Oltre il concerto: una nuova grammatica visiva
Lo Sphere non è solo un contenitore di eventi, ma un nuovo linguaggio. Il primo spettacolo a segnare la storia di questa struttura è stato “Postcard from Earth” di Darren Aronofsky, una sorta di documentario esperienziale pensato esclusivamente per questo spazio. Un’opera dove le immagini a 360°, il suono direzionale e gli effetti ambientali si fondono in modo mai visto prima.

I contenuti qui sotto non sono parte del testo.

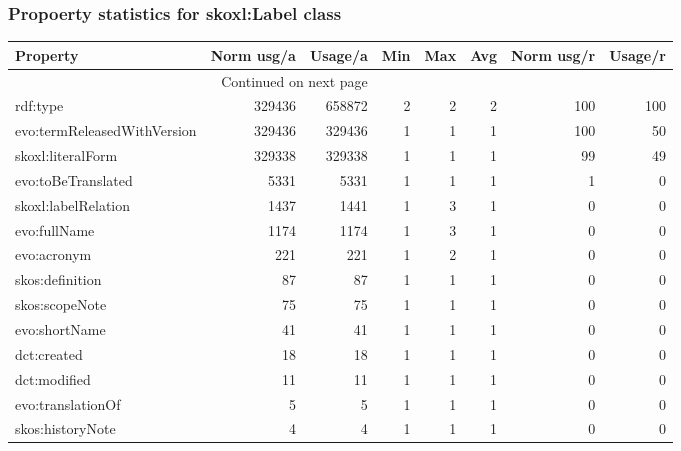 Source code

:\documentclass[10pt,a4paper,titlepage,final]{article}
\begin{document}
\subsubsection{Propoerty statistics for skoxl:Label class}
\begin{longtable}{lrrrrrrr}
\toprule
                    Property &  Norm usg/a &  Usage/a &  Min &  Max &  Avg &  Norm usg/r &  Usage/r \\
\midrule
\endhead
\midrule
\multicolumn{3}{r}{{Continued on next page}} \\
\midrule
\endfoot

\bottomrule
\endlastfoot
                    rdf:type &      329436 &   658872 &    2 &    2 &    2 &         100 &      100 \\
 evo:termReleasedWithVersion &      329436 &   329436 &    1 &    1 &    1 &         100 &       50 \\
           skoxl:literalForm &      329338 &   329338 &    1 &    1 &    1 &          99 &       49 \\
          evo:toBeTranslated &        5331 &     5331 &    1 &    1 &    1 &           1 &        0 \\
         skoxl:labelRelation &        1437 &     1441 &    1 &    3 &    1 &           0 &        0 \\
                evo:fullName &        1174 &     1174 &    1 &    3 &    1 &           0 &        0 \\
                 evo:acronym &         221 &      221 &    1 &    2 &    1 &           0 &        0 \\
             skos:definition &          87 &       87 &    1 &    1 &    1 &           0 &        0 \\
              skos:scopeNote &          75 &       75 &    1 &    1 &    1 &           0 &        0 \\
               evo:shortName &          41 &       41 &    1 &    1 &    1 &           0 &        0 \\
                 dct:created &          18 &       18 &    1 &    1 &    1 &           0 &        0 \\
                dct:modified &          11 &       11 &    1 &    1 &    1 &           0 &        0 \\
           evo:translationOf &           5 &        5 &    1 &    1 &    1 &           0 &        0 \\
            skos:historyNote &           4 &        4 &    1 &    1 &    1 &           0 &        0 \\
\end{longtable}
\end{document}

A seguire, artisti come U2 hanno tenuto concerti pensati specificamente per lo Sphere, sfruttando l’intero ambiente come strumento espressivo. Non più solo palco e pubblico, ma un unico spazio condiviso, dove ciò che accade visivamente è tanto importante quanto la musica.

Un esempio estremo di video immersivo… ma non VR
È importante notare che, pur essendo un’esperienza immersiva, lo Sphere non utilizza visori VR. L’immersione avviene attraverso l’ambiente stesso, creando una “realtà aumentata fisica” dove il pubblico resta seduto, ma viene trasportato altrove attraverso immagini e suoni che circondano completamente la scena.

In questo senso, lo Sphere rappresenta un approccio complementare alla VR: mentre Apple Vision Pro punta su l’immersione individuale tramite visore, lo Sphere lavora sull’immersione collettiva, sfruttando lo spazio fisico e la tecnologia su larga scala.

Lo Sphere di Las Vegas non è solo un’attrazione: è un laboratorio di sperimentazione tecnologica ed estetica. Un modello di riferimento per chi lavora nell’ambito dei contenuti immersivi, perché dimostra che l’esperienza visiva può evolvere radicalmente quando si ripensa da zero lo spazio, la regia, la tecnologia e il pubblico.